Rendered images with source text:
--------------------------------
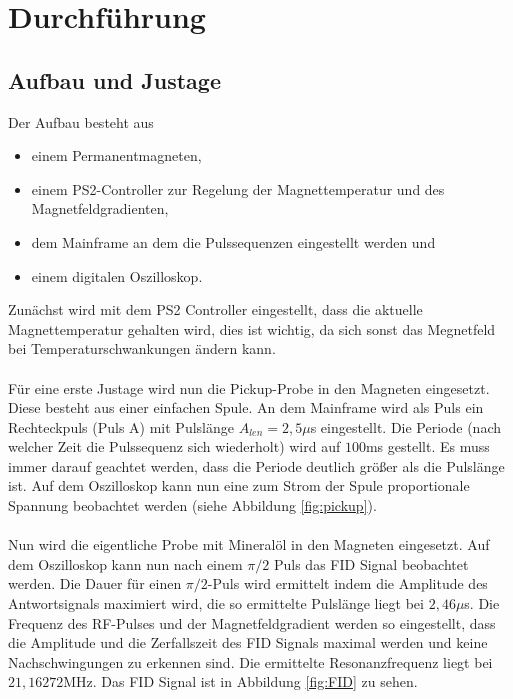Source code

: \section{Durchführung}
\subsection{Aufbau und Justage}
Der Aufbau besteht aus 

\begin{itemize}
  \item einem Permanentmagneten,
    \item einem PS2-Controller zur Regelung der Magnettemperatur und des Magnetfeldgradienten,
      \item dem Mainframe an dem die Pulssequenzen eingestellt werden und
        \item einem digitalen Oszilloskop.
\end{itemize}

Zunächst wird mit dem PS2 Controller eingestellt, dass die aktuelle Magnettemperatur gehalten wird, dies ist wichtig, da sich sonst das Megnetfeld bei Temperaturschwankungen ändern kann. \\ \\
Für eine erste Justage wird nun die Pickup-Probe in den Magneten eingesetzt. Diese besteht aus einer einfachen Spule. An dem Mainframe wird als Puls ein Rechteckpuls (Puls A) mit Pulslänge $A_{len}=2,5\mu$s eingestellt. Die Periode (nach welcher Zeit die Pulssequenz sich wiederholt) wird auf $100$ms gestellt. Es muss immer darauf geachtet werden, dass die Periode deutlich größer als die Pulslänge ist. Auf dem Oszilloskop kann nun eine zum Strom der Spule proportionale Spannung beobachtet werden (siehe Abbildung \ref{fig:pickup}).\\ \\
Nun wird die eigentliche Probe mit Mineralöl in den Magneten eingesetzt. Auf dem Oszilloskop kann nun nach einem $\pi/2$ Puls das FID Signal beobachtet werden. Die Dauer für einen $\pi/2$-Puls wird ermittelt indem die Amplitude des Antwortsignals maximiert wird, die so ermittelte Pulslänge liegt bei $2,46 \mu$s. Die Frequenz des RF-Pulses und der Magnetfeldgradient werden so eingestellt, dass die Amplitude und die Zerfallszeit des FID Signals maximal werden und keine Nachschwingungen zu erkennen sind. Die ermittelte Resonanzfrequenz liegt bei $21,16272$MHz. Das FID Signal ist in Abbildung \ref{fig:FID} zu sehen. 

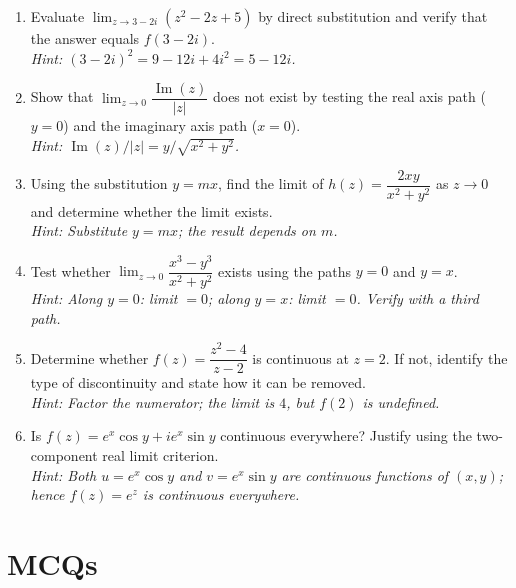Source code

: \documentclass[12pt,a4paper]{article}
\begin{document}
\begin{enumerate}[leftmargin=*, label=\textbf{P\arabic*.}]

\item Evaluate $\lim_{z \to 3-2i}(z^2 - 2z + 5)$ by direct substitution and verify
that the answer equals $f(3-2i)$.\\
\textit{Hint: $(3-2i)^2 = 9 - 12i + 4i^2 = 5 - 12i$.}

\item Show that $\lim_{z \to 0} \dfrac{\operatorname{Im}(z)}{|z|}$ does not exist by
testing the real axis path ($y=0$) and the imaginary axis path ($x=0$).\\
\textit{Hint: $\operatorname{Im}(z)/|z| = y/\sqrt{x^2+y^2}$.}

\item Using the substitution $y = mx$, find the limit of
$h(z) = \dfrac{2xy}{x^2 + y^2}$ as $z \to 0$ and determine whether the limit exists.\\
\textit{Hint: Substitute $y = mx$; the result depends on $m$.}

\item Test whether $\lim_{z \to 0} \dfrac{x^3 - y^3}{x^2 + y^2}$ exists using the
paths $y = 0$ and $y = x$.\\
\textit{Hint: Along $y=0$: limit $= 0$; along $y=x$: limit $= 0$.  Verify with a third path.}

\item Determine whether $f(z) = \dfrac{z^2 - 4}{z - 2}$ is continuous at $z = 2$.
If not, identify the type of discontinuity and state how it can be removed.\\
\textit{Hint: Factor the numerator; the limit is $4$, but $f(2)$ is undefined.}

\item Is $f(z) = e^{x}\cos y + ie^{x}\sin y$ continuous everywhere?  Justify using
the two-component real limit criterion.\\
\textit{Hint: Both $u = e^x \cos y$ and $v = e^x \sin y$ are continuous functions of
$(x,y)$; hence $f(z) = e^z$ is continuous everywhere.}

\end{enumerate}

\section{MCQs}
\end{document}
--------------------------------
» **EXERCISE REQUIREMENTS**
The lines to extract from the data above begin with the line containing "that the answer equals $f(3-2i)$.\\" and end with the line containing "Factor the numerator;". Extract them exactly, including both.

» **TASK RESPONSE**
that the answer equals $f(3-2i)$.\\
\textit{Hint: $(3-2i)^2 = 9 - 12i + 4i^2 = 5 - 12i$.}

\item Show that $\lim_{z \to 0} \dfrac{\operatorname{Im}(z)}{|z|}$ does not exist by
testing the real axis path ($y=0$) and the imaginary axis path ($x=0$).\\
\textit{Hint: $\operatorname{Im}(z)/|z| = y/\sqrt{x^2+y^2}$.}

\item Using the substitution $y = mx$, find the limit of
$h(z) = \dfrac{2xy}{x^2 + y^2}$ as $z \to 0$ and determine whether the limit exists.\\
\textit{Hint: Substitute $y = mx$; the result depends on $m$.}

\item Test whether $\lim_{z \to 0} \dfrac{x^3 - y^3}{x^2 + y^2}$ exists using the
paths $y = 0$ and $y = x$.\\
\textit{Hint: Along $y=0$: limit $= 0$; along $y=x$: limit $= 0$.  Verify with a third path.}

\item Determine whether $f(z) = \dfrac{z^2 - 4}{z - 2}$ is continuous at $z = 2$.
If not, identify the type of discontinuity and state how it can be removed.\\
\textit{Hint: Factor the numerator; the limit is $4$, but $f(2)$ is undefined.}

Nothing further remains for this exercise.